ISS vs. Nucor's ghost: Lost in metric madness: the extraordinarily effective compensation plan once embraced by this company and its legendary CEO, Ken Iverson, is worthy of widespread emulation. What a shame that it would now get snagged by a set of arbitrary standards that actually harm shareholders.

AuthorHodak, Marc

If there were a "Top 10" list for best man-agement incentive plans ever, the Nucor plan created in 1966 for the senior officers of this steel company would certainly rank near the top. Over the next 30 years, CEO Ken Iverson and his Nucor team would create one of the legendary stories of American business. Everyone who wrote their story, including Iverson, singled out Nucor's incentive plan as a cornerstone of their success.

By today's standards, Nucor's old compensation program looks oddly primitive. It consisted of just three elements: a cash salary, an annual grant of stock options, and a bonus consisting of a fixed share of profit above a threshold return--what we would today call an economic profit or EVA-style plan. Each year, the threshold return would automatically ratchet up, based on the firm's growth and their prior achievement. Incentive awards were paid 40% in cash and 60% in stock.

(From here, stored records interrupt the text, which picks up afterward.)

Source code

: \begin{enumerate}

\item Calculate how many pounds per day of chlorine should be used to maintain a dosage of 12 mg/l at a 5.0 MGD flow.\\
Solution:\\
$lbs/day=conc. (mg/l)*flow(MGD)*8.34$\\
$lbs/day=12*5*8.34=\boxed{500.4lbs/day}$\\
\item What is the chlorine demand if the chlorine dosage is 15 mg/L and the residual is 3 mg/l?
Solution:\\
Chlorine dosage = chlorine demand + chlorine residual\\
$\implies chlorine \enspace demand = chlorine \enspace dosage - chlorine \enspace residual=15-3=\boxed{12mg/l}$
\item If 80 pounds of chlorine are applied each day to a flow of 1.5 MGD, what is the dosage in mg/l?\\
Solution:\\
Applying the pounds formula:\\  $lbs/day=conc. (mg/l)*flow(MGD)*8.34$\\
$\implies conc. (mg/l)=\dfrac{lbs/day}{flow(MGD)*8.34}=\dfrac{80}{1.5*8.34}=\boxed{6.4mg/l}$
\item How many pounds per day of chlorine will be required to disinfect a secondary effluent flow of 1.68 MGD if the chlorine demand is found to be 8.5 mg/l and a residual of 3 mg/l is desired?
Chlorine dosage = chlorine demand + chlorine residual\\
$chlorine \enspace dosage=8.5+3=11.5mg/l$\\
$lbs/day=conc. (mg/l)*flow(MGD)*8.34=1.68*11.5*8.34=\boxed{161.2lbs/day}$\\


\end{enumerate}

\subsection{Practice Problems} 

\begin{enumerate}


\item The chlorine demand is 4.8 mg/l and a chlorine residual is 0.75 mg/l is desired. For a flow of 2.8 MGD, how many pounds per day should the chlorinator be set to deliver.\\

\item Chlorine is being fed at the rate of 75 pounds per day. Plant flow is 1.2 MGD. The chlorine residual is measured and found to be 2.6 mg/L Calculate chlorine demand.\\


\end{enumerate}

That was it. No perks. No bulletproof, supplemental retirement plans. Nothing that wasn't available to the rest of Nucor's rank and file. The incentive plan at the heart of this program remained essentially unchanged for over three decades, which turned out to be an unexpected source of its power; the longer this plan remained intact, the more it reinforced management's value-creating behavior.

All of this background leads to the following question: If you were tempted to implement a similar compensation program today, why should you have to risk the wrath of ISS? (This is not meant to pick solely on ISS. Glass-Lewis, GMI and other compensation governance watchdogs have similar standards to those critiqued here. ISS is highlighted simply because they are the largest and most influential proxy adviser, and they are relatively transparent regarding their standards.)

Caps on performance

There are many reasons to be concerned about ISS's response. For example, Nucor's bonus plan had no caps. According to ISS, "Best practices suggest companies disclose bonus caps for CEOs that are tied to a fixed and/or disclosed value such as base salary." But anyone who has worked in a regime with pay caps knows that a cap on pay can be tantamount to a cap on performance. They have seen colleagues climb over the cap and, finding themselves on a plateau of unrewarded performance, their exertions--and company performance--magically level off for the remainder of the performance period.

Nucor's strategy included diligently building its manufacturing capabilities during recessions in advance of an eventual recovery. When they once again found the winds at their backs, they would not stop, or even pause, when their bonuses hit "two-times target" or some other artificial barrier that didn't exist for them. The more they produced, the more everyone earned, and their shareholders were immensely grateful.

Proxy advisers like bonus caps because their standards are largely focused on controlling compensation costs, and capping bonuses is a ham-handed way of doing so. However, if one is concerned with motivation as well as cost--and proxy advisors at least purport to care about alignment--then the appropriate way of controlling compensation cost is to moderate the rate at which pay increases with performance, called pay leverage. Unfortunately, none of the proxy advisers distinguish, let alone track...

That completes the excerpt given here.